Toxic Tuesdays

CHEJ highlights several toxic chemicals and the communities fighting to keep their citizens safe from harm.

Radon

Radon is a colorless, tasteless and odorless gas that is radioactive and can cause cancer. It forms naturally when radioactive elements like uranium, thorium, or radium break down. This element can then move around in the environment by migrating as a gas or by dissolving in moving groundwater.

The main health concern surrounding radon is lung cancer. In the United States, radon is the second leading cause of lung cancer, after smoking. The Environmental Protection Agency (EPA) and the Surgeon General’s office estimate that radon is responsible for more than 20,000 lung cancer deaths each year in the country. This risk is greatly increased among people who smoke.

Radon can affect your health by entering the body as a gas or in one of its multiple “progeny” forms. These progenies are other radioactive elements that form when radon decays and gives off radiation. Although they are solid, these progenies can still move around because they attach to dust particles that are easily carried around in air. As a result, the main route of exposure to radon and its progenies is through inhalation of contaminated air. The main source of exposure is people’s homes, especially poorly ventilated basements. Once breathed in, radon and its progeny particles can deposit in your lungs and impart a significant dose of radiation to the lung tissue.

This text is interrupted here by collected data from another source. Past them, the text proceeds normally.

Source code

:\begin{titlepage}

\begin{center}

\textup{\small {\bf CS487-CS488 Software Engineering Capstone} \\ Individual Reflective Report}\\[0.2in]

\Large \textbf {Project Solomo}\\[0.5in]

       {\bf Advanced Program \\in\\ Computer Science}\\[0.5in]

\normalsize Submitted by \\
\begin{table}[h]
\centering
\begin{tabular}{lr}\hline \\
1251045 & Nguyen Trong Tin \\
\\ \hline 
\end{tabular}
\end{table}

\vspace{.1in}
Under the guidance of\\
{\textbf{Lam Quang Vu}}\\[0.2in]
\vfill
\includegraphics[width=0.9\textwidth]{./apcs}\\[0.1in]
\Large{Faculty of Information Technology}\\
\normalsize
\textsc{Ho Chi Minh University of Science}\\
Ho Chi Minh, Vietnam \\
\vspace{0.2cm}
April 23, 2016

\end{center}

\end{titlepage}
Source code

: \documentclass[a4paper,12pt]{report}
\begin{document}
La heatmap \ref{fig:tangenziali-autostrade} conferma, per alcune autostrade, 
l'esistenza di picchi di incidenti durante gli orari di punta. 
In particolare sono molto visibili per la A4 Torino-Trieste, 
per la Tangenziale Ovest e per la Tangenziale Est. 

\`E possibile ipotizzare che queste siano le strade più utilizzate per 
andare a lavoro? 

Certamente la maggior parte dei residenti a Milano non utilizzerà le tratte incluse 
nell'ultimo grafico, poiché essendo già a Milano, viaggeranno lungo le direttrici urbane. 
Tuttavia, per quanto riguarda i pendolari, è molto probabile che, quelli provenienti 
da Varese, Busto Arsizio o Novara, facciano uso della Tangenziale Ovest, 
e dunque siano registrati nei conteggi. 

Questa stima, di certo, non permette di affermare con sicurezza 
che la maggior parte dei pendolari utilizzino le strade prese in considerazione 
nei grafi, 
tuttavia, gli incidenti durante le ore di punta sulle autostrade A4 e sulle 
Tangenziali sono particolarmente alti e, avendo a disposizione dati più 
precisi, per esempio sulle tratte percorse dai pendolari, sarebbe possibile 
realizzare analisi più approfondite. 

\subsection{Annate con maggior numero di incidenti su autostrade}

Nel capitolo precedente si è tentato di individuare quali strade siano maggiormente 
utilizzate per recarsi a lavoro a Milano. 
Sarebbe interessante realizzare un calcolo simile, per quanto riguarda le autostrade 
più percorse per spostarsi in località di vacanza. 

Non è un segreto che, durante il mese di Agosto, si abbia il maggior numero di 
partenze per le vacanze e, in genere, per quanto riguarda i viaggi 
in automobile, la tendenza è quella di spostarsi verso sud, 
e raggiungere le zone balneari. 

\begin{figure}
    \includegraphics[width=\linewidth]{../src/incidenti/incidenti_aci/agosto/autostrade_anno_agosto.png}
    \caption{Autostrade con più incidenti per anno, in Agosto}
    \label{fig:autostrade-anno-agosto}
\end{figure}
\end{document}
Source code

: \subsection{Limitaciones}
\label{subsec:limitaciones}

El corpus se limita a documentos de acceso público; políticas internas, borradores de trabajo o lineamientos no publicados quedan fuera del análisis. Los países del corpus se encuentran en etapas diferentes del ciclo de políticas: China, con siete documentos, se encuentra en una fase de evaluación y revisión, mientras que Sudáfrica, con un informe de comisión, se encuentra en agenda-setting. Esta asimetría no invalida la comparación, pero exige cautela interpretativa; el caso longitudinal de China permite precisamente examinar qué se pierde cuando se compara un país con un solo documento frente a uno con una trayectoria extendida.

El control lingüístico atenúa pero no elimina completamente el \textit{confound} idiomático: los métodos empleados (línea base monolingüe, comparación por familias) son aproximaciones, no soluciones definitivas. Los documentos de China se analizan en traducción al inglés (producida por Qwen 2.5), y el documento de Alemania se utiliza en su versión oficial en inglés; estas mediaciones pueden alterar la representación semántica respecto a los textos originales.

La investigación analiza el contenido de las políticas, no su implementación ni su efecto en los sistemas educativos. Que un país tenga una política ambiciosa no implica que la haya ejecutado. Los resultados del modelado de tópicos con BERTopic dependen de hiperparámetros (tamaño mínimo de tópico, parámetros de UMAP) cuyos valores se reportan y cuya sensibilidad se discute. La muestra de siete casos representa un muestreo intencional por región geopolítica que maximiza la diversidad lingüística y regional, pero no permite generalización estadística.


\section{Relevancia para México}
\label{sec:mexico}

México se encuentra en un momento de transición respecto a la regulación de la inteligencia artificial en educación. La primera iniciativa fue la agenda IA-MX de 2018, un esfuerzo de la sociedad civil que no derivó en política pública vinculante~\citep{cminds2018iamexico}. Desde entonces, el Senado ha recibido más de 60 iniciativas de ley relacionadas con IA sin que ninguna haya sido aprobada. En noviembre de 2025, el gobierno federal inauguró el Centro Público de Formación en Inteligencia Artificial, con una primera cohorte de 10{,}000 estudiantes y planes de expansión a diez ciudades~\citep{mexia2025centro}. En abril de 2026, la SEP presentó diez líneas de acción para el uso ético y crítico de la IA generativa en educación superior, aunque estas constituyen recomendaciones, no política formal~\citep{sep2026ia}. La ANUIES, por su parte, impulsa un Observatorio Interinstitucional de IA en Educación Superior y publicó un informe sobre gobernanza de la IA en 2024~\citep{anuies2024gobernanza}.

Radioactive dust particles similar to those formed from radon decay are a concern for the people of Rostraver Township who live around the Westmorland landfill in Pennsylvania. Although mostly a solid waste landfill, Westmoreland also accepts certain hazardous wastes including fracking waste that in many instances is radioactive. This radioactive waste, when dissolved in the landfill’s leachate (water inside the landfill with waste dissolved in it), is planned on being treated by a new and unproved system that essentially boils leachate. The result is the formation of dust particles that can contain radioactive elements attached to them. CHEJ has helped the group working with the local community, Protect PT, with this and several other issues surrounding the proposed leachate treatment system.